When looking for resources online I had trouble finding anything that answers my question. I have had some luck with NASA's technical reports server and found this paper: Teren, F.; Spurlock, O.F.: Optimal three dimensional launch vehicle trajectories with attitude and attitude rate constraints which looks to go a long way to answering my question but there are still some things which are not clear to me, such as where the equation and constraints that are optimised come from. That appears to come from "Stancil, R.T.; and Kulakowski, L.J.: Rocket Boost Vehicle Mission Optimization. ARS J., vol. 31, no. 7, July 1961, pp 935-942." which is referenced in an earlier paper by Teren and Spurlock that only considers a 2 dimensional vrsion of the problem: Payload optimization of multistage launch vehicles, but I have not been able to find that paper for online for free. I have also come across linear tangent steering which might be worth looking at, perhaps someone could shine a light on this?

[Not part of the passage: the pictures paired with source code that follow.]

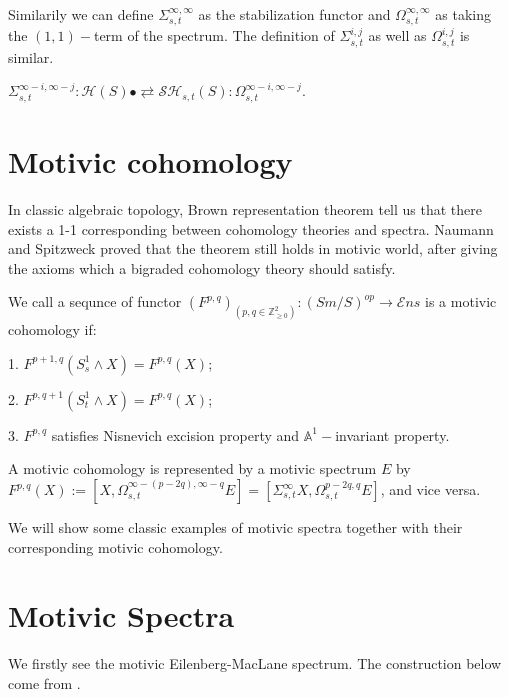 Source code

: Similarily we can define $  \Sigma_{s,t}^{\infty,\infty}$ as the stabilization functor and $\Omega_{s,t}^{\infty,\infty}$ as taking the $(1,1)-$term of the spectrum. The definition of $\Sigma_{s,t}^{i,j}$ as well as $\Omega_{s,t}^{i,j}$ is similar.

\begin{proposition}
    $    \Sigma_{s,t}^{\infty-i,\infty-j}: \mathcal{H}(S)\bullet \rightleftarrows \mathcal{SH}_{s,t}(S): \Omega_{s,t}^{\infty-i,\infty-j}$.
\end{proposition}

\section{Motivic cohomology}

In classic algebraic topology, Brown representation theorem tell us that there exists a 1-1 corresponding between cohomology theories and spectra. Naumann and Spitzweck proved\cite{Naumann2009BrownRI} that the theorem still holds in motivic world, after giving the axioms which a bigraded cohomology theory should satisfy.

\begin{definition}
    We call a sequnce of functor $(F^{p,q})_{(p,q\in \mathbb{Z}_{\geq 0}^2)}:(Sm/S)^{op}\to \mathcal{E}ns$ is a motivic cohomology if:

    1. $F^{p+1,q}(S_s^1\wedge X)= F^{p,q}(X)$;

    2. $F^{p,q+1}(S_t^1\wedge X)= F^{p,q}(X)$;

    3. $F^{p,q}$ satisfies Nisnevich excision property and $\mathbb{A}^1-$invariant property. 
\end{definition}

\begin{theorem}
    A motivic cohomology is represented by a motivic spectrum $E$ by $F^{p,q}(X):=[X,\Omega_{s,t}^{\infty-(p-2q),\infty-q}E]=[\Sigma_{s,t}^{\infty}X,\Omega_{s,t}^{p-2q,q}E]$, and vice versa.
\end{theorem}

We will show some classic examples of motivic spectra together with their corresponding motivic cohomology.

\section{Motivic Spectra}

We firstly see the motivic Eilenberg-MacLane spectrum. The construction below come from \textcite{dundas2007motivic}.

I'll be the first to admit that I don't understand everything that is going on in these papers so if I've missed the answer to any of my questions I apologise in advance. First this paper states that it doesn't consider the atmospheric phase other than the booster kick angle as generally one wants to minimise the aerodynamic loads on the rocket which makes perfect sense. Does this mean the paper presumes a gravity turn with the only torque applied being the gravity of the planet? Or does solve it more generally and allow for a launch vehicle that can allow a small pitch over rate? If it allows for a small pitch over rate should I use the maximum allowable? I can't see why the logic used to show that you use the maximum for the optimised parts of the trajectory shouldn't be applied in atmosphere either. I haven't gotten to trying to solve for my initial and final conditions yet but if anyone would like to offer some tips for that, they would be most appreciated. I am familiar with some numerical methods but I have a feeling that I am going to struggle numerically solving this in the end so tips or tricks for that would also be a great help.
If you have read all that without giving up you're a saint, and thank you for taking the time to answer.